La lecture critique des traductions se situe tout près de la critique, la prépare et la précède, se tient dans son entourage, sans avoir sa construction solide et ses ambitions d’autorité. Elle permet aussi le plaisir d’explorer le texte traduit, associé au travail d’identifier les stratégies des traducteurs, leurs tentations, maladresses ou réussites, pouvant aller pour cela loin dans l’histoire de la langue et de la culture ou dans les caves du texte et des politiques éditoriales. (p. 6)
3Pour démontrer la justesse de cette assertion, il nous suffirait, en guise d’argument complémentaire, de rapporter ici la remarque de Cédric Chauvin sur la traduction de l’Odyssée réalisée en 1955 par le poète Philippe Jaccottet qui serait un adieu à Homère tant le traducteur y développe sa propre poétique d’une transparente immédiateté3.
4Les différents exemples et analyses donnés à lire alimentent le consensus de plus en plus clair quant à l’idée que la critique des traductions représente pour les traductions une sorte de miroir biseauté qui les reflète et les réfléchit en assumant, comme dit l’auteure, « une nouvelle et double secondarité : le texte traduit se trouve au service du texte original mais le texte critique se trouve au service d’un texte déjà secondaire » (p. 8).
5Avec une humilité qui, elle, ne semble pas feinte, la traductologue présente un véritable « plaidoyer pour une forme libre et souple d’accueil et des critiques des textes traduits » et propose ensuite comme traductions dans le miroir, des textes extraits d’œuvres de Balzac, Jules Verne, Panait Istrati, Raymond Queneau, Marthe Bibesco, Henri Michaux, Yves Bonnefoy, Dominique Camus, Charles Perrault ; c’est la section la plus riche du livre et la plus enrichissante en termes de pratique de la traduction. Ainsi, s’arrêtant longuement sur plusieurs traductions roumaines faites à partir du Château des Carpathes de J. Verne — œuvre pour de multiples raisons intéressante comme objet d’étude — la traductologue fait remarquer que pour réduire l’opacité du travail traductif un des trois traducteurs aurait dû accompagner sa version roumaine d’une préface ou d’une postface en l’absence desquelles « un sentiment inconfortable d’arbitraire » se crée, « car ni l’étrangeté d’un espace mal connu, ni la familiarité d’un autre bien connu ne s’imposent et l’original est trahi justement par cette hésitation entre deux solutions extrêmes » (p. 100). C’est toujours l’analyse des trois mêmes traductions roumaines qui offre l’occasion à M. Constantinescu d’opérer la distinction nette entre retraduction et nouvelle version :
[…] il y a une différence à faire entre « retraduction » et « nouvelle version » en cela que la première se propose de corriger ou de résoudre un problème que les versions antérieures ont soulevé tandis qu’une nouvelle version n’a pas nécessairement cette ambition. (Ibid.)

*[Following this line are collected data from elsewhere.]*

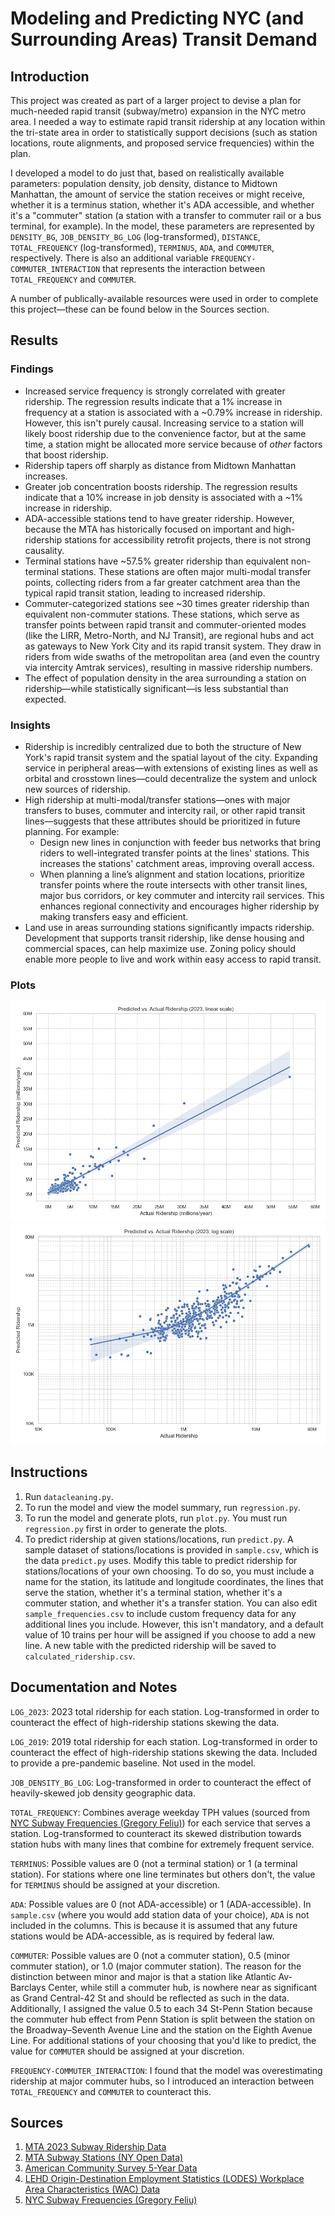 # Modeling and Predicting NYC (and Surrounding Areas) Transit Demand

## Introduction

This project was created as part of a larger project to devise a plan for much-needed rapid transit (subway/metro) expansion in the NYC metro area. I needed a way to estimate rapid transit ridership at any location within the tri-state area in order to statistically support decisions (such as station locations, route alignments, and proposed service frequencies) within the plan.

I developed a model to do just that, based on realistically available parameters: population density, job density, distance to Midtown Manhattan, the amount of service the station receives or might receive, whether it is a terminus station, whether it's ADA accessible, and whether it's a "commuter" station (a station with a transfer to commuter rail or a bus terminal, for example). In the model, these parameters are represented by `DENSITY_BG`, `JOB_DENSITY_BG_LOG` (log-transformed), `DISTANCE`, `TOTAL_FREQUENCY` (log-transformed), `TERMINUS`, `ADA`, and `COMMUTER`, respectively. There is also an additional variable `FREQUENCY-COMMUTER_INTERACTION` that represents the interaction between `TOTAL_FREQUENCY` and `COMMUTER`.

A number of publically-available resources were used in order to complete this project—these can be found below in the Sources section.

## Results

### Findings
- Increased service frequency is strongly correlated with greater ridership. The regression results indicate that a 1% increase in frequency at a station is associated with a ~0.79% increase in ridership. However, this isn't purely causal. Increasing service to a station will likely boost ridership due to the convenience factor, but at the same time, a station might be allocated more service because of *other* factors that boost ridership.
- Ridership tapers off sharply as distance from Midtown Manhattan increases.
- Greater job concentration boosts ridership. The regression results indicate that a 10% increase in job density is associated with a ~1% increase in ridership.
- ADA-accessible stations tend to have greater ridership. However, because the MTA has historically focused on important and high-ridership stations for accessibility retrofit projects, there is not strong causality.
- Terminal stations have ~57.5% greater ridership than equivalent non-terminal stations. These stations are often major multi-modal transfer points, collecting riders from a far greater catchment area than the typical rapid transit station, leading to increased ridership.
- Commuter-categorized stations see ~30 times greater ridership than equivalent non-commuter stations. These stations, which serve as transfer points between rapid transit and commuter-oriented modes (like the LIRR, Metro-North, and NJ Transit), are regional hubs and act as gateways to New York City and its rapid transit system. They draw in riders from wide swaths of the metropolitan area (and even the country via intercity Amtrak services), resulting in massive ridership numbers.
- The effect of population density in the area surrounding a station on ridership—while statistically significant—is less substantial than expected.

### Insights
- Ridership is incredibly centralized due to both the structure of New York's rapid transit system and the spatial layout of the city. Expanding service in peripheral areas—with extensions of existing lines as well as orbital and crosstown lines—could decentralize the system and unlock new sources of ridership.
- High ridership at multi-modal/transfer stations—ones with major transfers to buses, commuter and intercity rail, or other rapid transit lines—suggests that these attributes should be prioritized in future planning. For example:
    - Design new lines in conjunction with feeder bus networks that bring riders to well-integrated transfer points at the lines' stations. This increases the stations' catchment areas, improving overall access.
    - When planning a line’s alignment and station locations, prioritize transfer points where the route intersects with other transit lines, major bus corridors, or key commuter and intercity rail services. This enhances regional connectivity and encourages higher ridership by making transfers easy and efficient.
- Land use in areas surrounding stations significantly impacts ridership. Development that supports transit ridership, like dense housing and commercial spaces, can help maximize use. Zoning policy should enable more people to live and work within easy access to rapid transit.

### Plots
![](plots/linear_plot.png)
![](plots/log_plot.png)

## Instructions
1. Run `datacleaning.py`.
2. To run the model and view the model summary, run `regression.py`.
3. To run the model and generate plots, run `plot.py`. You must run
`regression.py` first in order to generate the plots.
4. To predict ridership at given stations/locations, run `predict.py`.
A sample dataset of stations/locations is provided in `sample.csv`, which is
the data `predict.py` uses. Modify this table to predict ridership for
stations/locations of your own choosing. To do so, you must include a name
for the station, its latitude and longitude coordinates, the lines that serve
the station, whether it's a terminal station, whether it's a commuter station,
and whether it's a transfer station. You can also edit `sample_frequencies.csv`
to include custom frequency data for any additional lines you include. However,
this isn't mandatory, and a default value of 10 trains per hour will be
assigned if you choose to add a new line. A new table with the predicted
ridership will be saved to `calculated_ridership.csv`.

## Documentation and Notes
`LOG_2023`: 2023 total ridership for each station. Log-transformed in order to counteract the effect of high-ridership stations skewing the data.

`LOG_2019`: 2019 total ridership for each station. Log-transformed in order to counteract the effect of high-ridership stations skewing the data. Included to provide a pre-pandemic baseline. Not used in the model.

`JOB_DENSITY_BG_LOG`: Log-transformed in order to counteract the effect of heavily-skewed job density geographic data.

`TOTAL_FREQUENCY`: Combines average weekday TPH values (sourced from [NYC Subway Frequencies (Gregory Feliu)](https://github.com/gregfeliu/NYC-Subway-Frequencies)) for each service that serves a station. Log-transformed to counteract its skewed distribution towards station hubs with many lines that combine for extremely frequent service.

`TERMINUS`: Possible values are 0 (not a terminal station) or 1 (a terminal station). For stations where one line terminates but others don't, the value for `TERMINUS` should be assigned at your discretion.

`ADA`: Possible values are 0 (not ADA-accessible) or 1 (ADA-accessible). In `sample.csv` (where you would add station data of your choice), `ADA` is not included in the columns. This is because it is assumed that any future stations would be ADA-accessible, as is required by federal law.

`COMMUTER`: Possible values are 0 (not a commuter station), 0.5 (minor commuter station), or 1.0 (major commuter station). The reason for the distinction between minor and major is that a station like Atlantic Av-Barclays Center, while still a commuter hub, is nowhere near as significant as Grand Central-42 St and should be reflected as such in the data. Additionally, I assigned the value 0.5 to each 34 St-Penn Station because the commuter hub effect from Penn Station is split between the station on the Broadway–Seventh Avenue Line and the station on the Eighth Avenue Line. For additional stations of your choosing that you'd like to predict, the value for `COMMUTER` should be assigned at your discretion.

`FREQUENCY-COMMUTER_INTERACTION`: I found that the model was overestimating ridership at major commuter hubs, so I introduced an interaction between `TOTAL_FREQUENCY` and `COMMUTER` to counteract this.

## Sources
1. [MTA 2023 Subway Ridership Data](https://www.mta.info/agency/new-york-city-transit/subway-bus-ridership-2023)
2. [MTA Subway Stations (NY Open Data)](https://data.ny.gov/Transportation/MTA-Subway-Stations/39hk-dx4f/data_preview)
3. [American Community Survey 5-Year Data](https://www.census.gov/data/developers/data-sets/acs-5year.html)
4. [LEHD Origin-Destination Employment Statistics (LODES) Workplace Area Characteristics (WAC) Data](https://lehd.ces.census.gov/data/)
5. [NYC Subway Frequencies (Gregory Feliu)](https://github.com/gregfeliu/NYC-Subway-Frequencies)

6Très pertinentes encore, les mises en regard des poèmes de Queneau et de leurs traductions roumaines4 — parfait exemple de ce que devrait être une lecture critique des traductions.
7À la faveur de l’usage extensif de traduction de la dimension culturelle, l’auteur s’intéresse à la traduction en roumain des Contes populaires de Perrault pour fédérer plusieurs points de vue et aboutir à ces conclusions :
[…] concernant l’intérêt et le respect envers la dimension culturelle du conte des sept versions roumaines : tout d’abord le mélange de contes littéraires et de contes populaires, dans un volume qui comprend majoritairement des contes populaires, sans d’autres renseignements sur les auteurs, en dehors de leurs noms; ensuite une attitude variée mais non pas nécessairement valorisante envers les anthroponymes et les toponymes, qui sont le plus souvent porteurs de couleur culturelle; on retient également de nombreux effacements et omissions de référents et allusions culturelles, la perte de quelques connotations culturellement prégnantes. (p. 131)
8Partant du constat qu’il existe aujourd’hui un regain d’intérêt pour la traductologie (en général), il aurait été peut-être instructif d’ajouter à ces commentaires et réflexions des réactions de lecteurs lambda, autres que les critiques littéraires et d’en tirer les conclusions qui s’imposent. La démarche générale de M. Constantinescu vise plutôt à suggérer des repères pour une lecture critique des traductions, d’en organiser les « pratiques préparatoires », allant même les chercher dans les dialogues, les entretiens avec d’autres traductologues à la renommée bien assise (Michel Ballard, Jean-René Ladmiral, Christine Raguet) ou dans les hommages appuyés à des traducteurs roumains à la gloire reconnue comme Irina Mavrodin (la traductrice de Proust en roumain), Paul Miclau ou Tudor Ionescu. Dès lors que la pratique s’invite au débat, le défi majeur est de sélectionner les témoignages et d’obtenir un lieu privilégié de réflexion. La réponse de l’universitaire libanais Henri Awaiss a force d’exemple et de proposition sur la manière de dispenser les cours de traductologie :
[…] des cours interactifs qui mélangent théorie et pratique, je me rappelle la traduction du roman de Florence Noiville La Donation où le nombre des chapitres correspondait bien au nombre d’étudiants. La classe entière est devenue écrivain romancier ; aussi a-t-elle écrit un journal de traducteur en guise de d’introduction à l’édition arabe qui a vu le jour dans la collection « Sources-Cibles ». (p. 134)
9Des travaux similaires menés par des étudiants roumains en Master de Traduction littéraire ont abouti à un recueil de nouvelles de Marcel Aymé en roumain dont l’écriture a eu le gage d’unité stylistique par la révision de l’enseignant qui supervisait l’édition5. On touche à ce point à l’idée d’écriture et à la finalité du texte et on est en droit de se dire, avec l’auteure de cet ouvrage, qu’une traduction, tout comme un texte premier, n’est peut-être jamais finie, qu’elle peut toujours être reprise et recommencée, qu’elle n’est que perfectible faute d’être parfaite.
10L’ouvrage de Muguraş Constantinescu s’inscrit, par tous ces aspects, vers une méthode utile et féconde, apte à appréhender le travail traductif, et par analogie, avec d’autres couples de langues en présence, à « contribuer au recentrement de l’attention sur le traducteur » comme dirait Jean Delisle6.